The Plaintiff continued under the care of Holston Medical Group. In
January 2012, the Plaintiff was diagnosed as suffering from allergic rhinitis,
lumbar disk degeneration, nausea and abdominal pain (TR 517). The Plaintiff
underwent gall bladder surgery (TR 483). In February 2012, Dr. Brookmyre
hospitalized the Plaintiff because of confusion (TR 464). He diagnosed hypoxia,
altered mental status, fever, headache and a recent fall (TR 465). In April 2012,
the Plaintiff was diagnosed as suffering from shortness of breath, fatigue, nicotine
dependence and obstructive sleep apnea (TR 427). In June 2012, it was noted that
she had osteoporosis of the spine and osteopenia of the hips (TR 411).
The Plaintiff came under the care of Dr. Roger J. McSharry for shortness
of breath. He noted that spirometry showed moderate air flow limitation (TR
400). He diagnosed moderate chronic obstructive pulmonary lung disease, on
good treatment, reported sleep apnea, and chronic pain (TR 401).

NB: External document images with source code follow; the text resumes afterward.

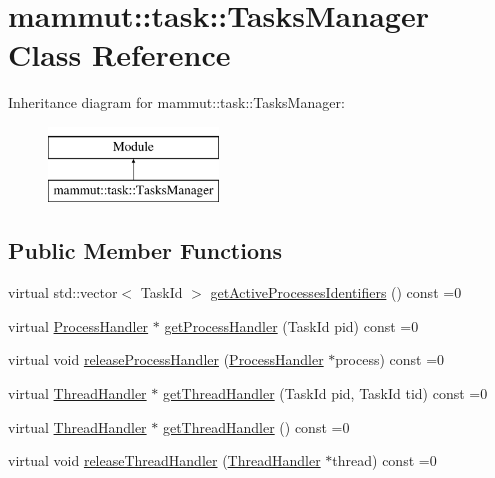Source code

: \hypertarget{classmammut_1_1task_1_1TasksManager}{\section{mammut\-:\-:task\-:\-:Tasks\-Manager Class Reference}
\label{classmammut_1_1task_1_1TasksManager}
}
Inheritance diagram for mammut\-:\-:task\-:\-:Tasks\-Manager\-:\begin{figure}[H]
\begin{center}
\leavevmode
\includegraphics[height=2.000000cm]{classmammut_1_1task_1_1TasksManager}
\end{center}
\end{figure}
\subsection*{Public Member Functions}
\begin{DoxyCompactItemize}
\item 
virtual std\-::vector$<$ Task\-Id $>$ \hyperlink{classmammut_1_1task_1_1TasksManager_a301de447218cce0ae1f81af943ea6fe5}{get\-Active\-Processes\-Identifiers} () const =0
\item 
virtual \hyperlink{classmammut_1_1task_1_1ProcessHandler}{Process\-Handler} $\ast$ \hyperlink{classmammut_1_1task_1_1TasksManager_a529f75258ad54951209786ebfec1d658}{get\-Process\-Handler} (Task\-Id pid) const =0
\item 
virtual void \hyperlink{classmammut_1_1task_1_1TasksManager_ad97b2200f285f63f6e8858cce31422d3}{release\-Process\-Handler} (\hyperlink{classmammut_1_1task_1_1ProcessHandler}{Process\-Handler} $\ast$process) const =0
\item 
virtual \hyperlink{classmammut_1_1task_1_1ThreadHandler}{Thread\-Handler} $\ast$ \hyperlink{classmammut_1_1task_1_1TasksManager_a3c4a48df7d66c4fcf56c055d951d6bbe}{get\-Thread\-Handler} (Task\-Id pid, Task\-Id tid) const =0
\item 
virtual \hyperlink{classmammut_1_1task_1_1ThreadHandler}{Thread\-Handler} $\ast$ \hyperlink{classmammut_1_1task_1_1TasksManager_abf218ec9437ec3b6e2257715063b7262}{get\-Thread\-Handler} () const =0
\item 
virtual void \hyperlink{classmammut_1_1task_1_1TasksManager_af5ad5db5b43441a49e0a5633dd1ff667}{release\-Thread\-Handler} (\hyperlink{classmammut_1_1task_1_1ThreadHandler}{Thread\-Handler} $\ast$thread) const =0
\end{DoxyCompactItemize}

In December 2012, Holston Medical Group noted the Plaintiff had allergic
rhinitis and lumbar disc degeneration (TR 375). In May 2015, it was noted that
she was suffering from intrinsic asthma (TR 349). It was noted that she had 82
active problems (TR 346-348).
The Plaintiff was also under the care of Ms. Lisa P. Sherfey , LCSW, a
social worker. On April 2, 2010, she noted the Plaintiff was anxious, depressed,
sad, and worried but she had no hallucinations or psychosis. She also had
interrupted sleep (TR 343). She diagnosed the Plaintiff as suffering from
adjustment disorder, rule out major depression and noted that she had thyroid
problems, chronic pain, and a history of back surgery. She also had grief, job
stress and health issues and her GAF was 50 (TR 344). On April 16, 2010, Ms.

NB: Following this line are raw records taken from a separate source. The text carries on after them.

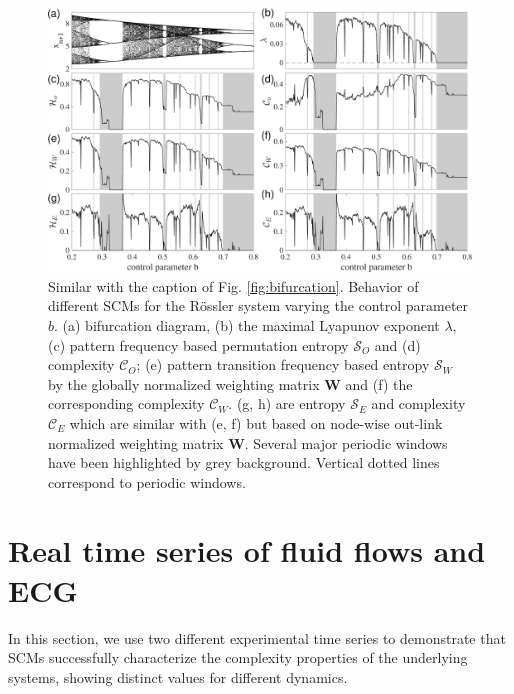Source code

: \documentclass[12pt,aip,cha,reprint,nofootinbib]{revtex4-1}
\begin{document}
\begin{figure}
	\centering 
	\includegraphics[width=2\columnwidth]{rosslerEntropy.pdf}
\caption{\small{Similar with the caption of Fig. \ref{fig:bifurcation}. Behavior of different SCMs for the R\"ossler system varying the control parameter $b$. (a) bifurcation diagram, (b) the maximal Lyapunov exponent $\lambda$, (c) pattern frequency based permutation entropy $\mathcal{S}_O$ and (d) complexity $\mathcal{C}_O$; (e) pattern transition frequency based entropy $\mathcal{S}_W$ by the globally normalized weighting matrix $\mathbf{W}$ and (f) the corresponding complexity $\mathcal{C}_W$. (g, h) are entropy $\mathcal{S}_E$ and complexity $\mathcal{C}_E$ which are similar with (e, f) but based on node-wise out-link normalized weighting matrix $\mathbf{W}$. Several major periodic windows have been highlighted by grey background. Vertical dotted lines correspond to periodic windows. } \label{fig:bifurRossler}}
\end{figure}

\section{Real time series of fluid flows and ECG} \label{sec:time}
In this section, we use two different experimental time series to demonstrate that SCMs successfully characterize the complexity properties of the underlying systems, showing distinct values for different dynamics. 
\end{document}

Sherfey noted that the Plaintiff remained anxious and depressed and tearful. She
was very stressed about her job and Ms. Sherfey opined that the Plaintiff's
prognosis was guarded. At that time she diagnosed the Plaintiff as suffering from
major depression, moderate to severe, chronic back and neck pain and opined that
her GAF was 45 (TR 339). On May 14, 2010, she thought that the Plaintiff's
prognosis was good but she again diagnosed major depression as well as
generalized anxiety disorder and opined that her GAF was 55 (TR 338). Ms.
Sherfey continued to follow the Plaintiff and continued to diagnosed the Plaintiff
as suffering from major depression (TR 304-337). In April 2011, she had
increased depression and anxiety and thought that she was being targeted at her
work (TR 327). In May 2013, it was noted that the Plaintiff was no longer
working and that her pain was severe (TR 306).
The Plaintiff was evaluated on behalf of the Defendant by Dr. Chad R.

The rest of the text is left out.